‘It was wonderful to me, because the pages of that book were not pictures, you understand, but realities.’

Wallace paused gravely—looked at me doubtfully.

‘Go on,’ I said. ‘I understand.’

‘They were realities—yes, they must have been; people moved and things came and went in them; my dear mother, whom I had near forgotten; then my father, stern and upright, the servants, the nursery, all the familiar things of home. Then the front door and the busy streets, with traffic to and fro. I looked and marvelled, and looked half doubtfully again into the woman’s face and turned the pages over, skipping this and that, to see more of this book and more, and so at last I came to myself hovering and hesitating outside the green door in the long white wall, and felt again the conflict and the fear.

‘“And next?” I cried, and would have turned on, but the cool hand of the grave woman delayed me.

‘“Next?” I insisted, and struggled gently with her hand, pulling up her fingers with all my childish strength, and as she yielded and the page came over she bent down upon me like a shadow and kissed my brow.

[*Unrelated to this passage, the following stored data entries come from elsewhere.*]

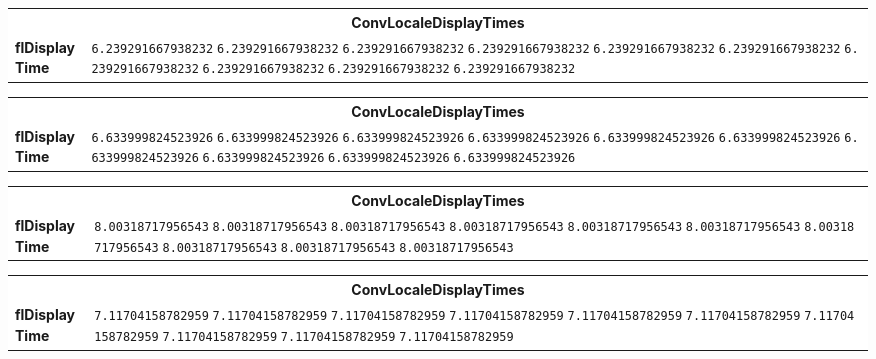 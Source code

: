 
<table><tr><th colspan="100%">ConvLocaleDisplayTimes</th></tr><tr><td><b>flDisplayTime</b></td><td><code>6.239291667938232</code>
<code>6.239291667938232</code>
<code>6.239291667938232</code>
<code>6.239291667938232</code>
<code>6.239291667938232</code>
<code>6.239291667938232</code>
<code>6.239291667938232</code>
<code>6.239291667938232</code>
<code>6.239291667938232</code>
<code>6.239291667938232</code>
</td></tr></table>


<table><tr><th colspan="100%">ConvLocaleDisplayTimes</th></tr><tr><td><b>flDisplayTime</b></td><td><code>6.633999824523926</code>
<code>6.633999824523926</code>
<code>6.633999824523926</code>
<code>6.633999824523926</code>
<code>6.633999824523926</code>
<code>6.633999824523926</code>
<code>6.633999824523926</code>
<code>6.633999824523926</code>
<code>6.633999824523926</code>
<code>6.633999824523926</code>
</td></tr></table>


<table><tr><th colspan="100%">ConvLocaleDisplayTimes</th></tr><tr><td><b>flDisplayTime</b></td><td><code>8.00318717956543</code>
<code>8.00318717956543</code>
<code>8.00318717956543</code>
<code>8.00318717956543</code>
<code>8.00318717956543</code>
<code>8.00318717956543</code>
<code>8.00318717956543</code>
<code>8.00318717956543</code>
<code>8.00318717956543</code>
<code>8.00318717956543</code>
</td></tr></table>


<table><tr><th colspan="100%">ConvLocaleDisplayTimes</th></tr><tr><td><b>flDisplayTime</b></td><td><code>7.11704158782959</code>
<code>7.11704158782959</code>
<code>7.11704158782959</code>
<code>7.11704158782959</code>
<code>7.11704158782959</code>
<code>7.11704158782959</code>
<code>7.11704158782959</code>
<code>7.11704158782959</code>
<code>7.11704158782959</code>
<code>7.11704158782959</code>
</td></tr></table>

‘But the page did not show the enchanted garden, nor the panthers, nor the girl who had led me by the hand, nor the playfellows who had been so loath to let me go. It showed a long gray street in West Kensington, in that chill hour of afternoon before the lamps are lit, and I was there, a wretched little figure, weeping aloud, for all that I could do to restrain myself, and I was weeping because I could not return to my dear playfellows who had called after me, “Come back to us! Come back to us soon!” I was there. This was no page in a book, but harsh reality; that enchanted place and the restraining hand of the grave mother at whose knee I stood had gone—whither had they gone?’

He halted again, and remained for a time staring into the fire.

‘Oh! the woefulness of that return!’ he murmured.

‘Well?’ I said, after a minute or so.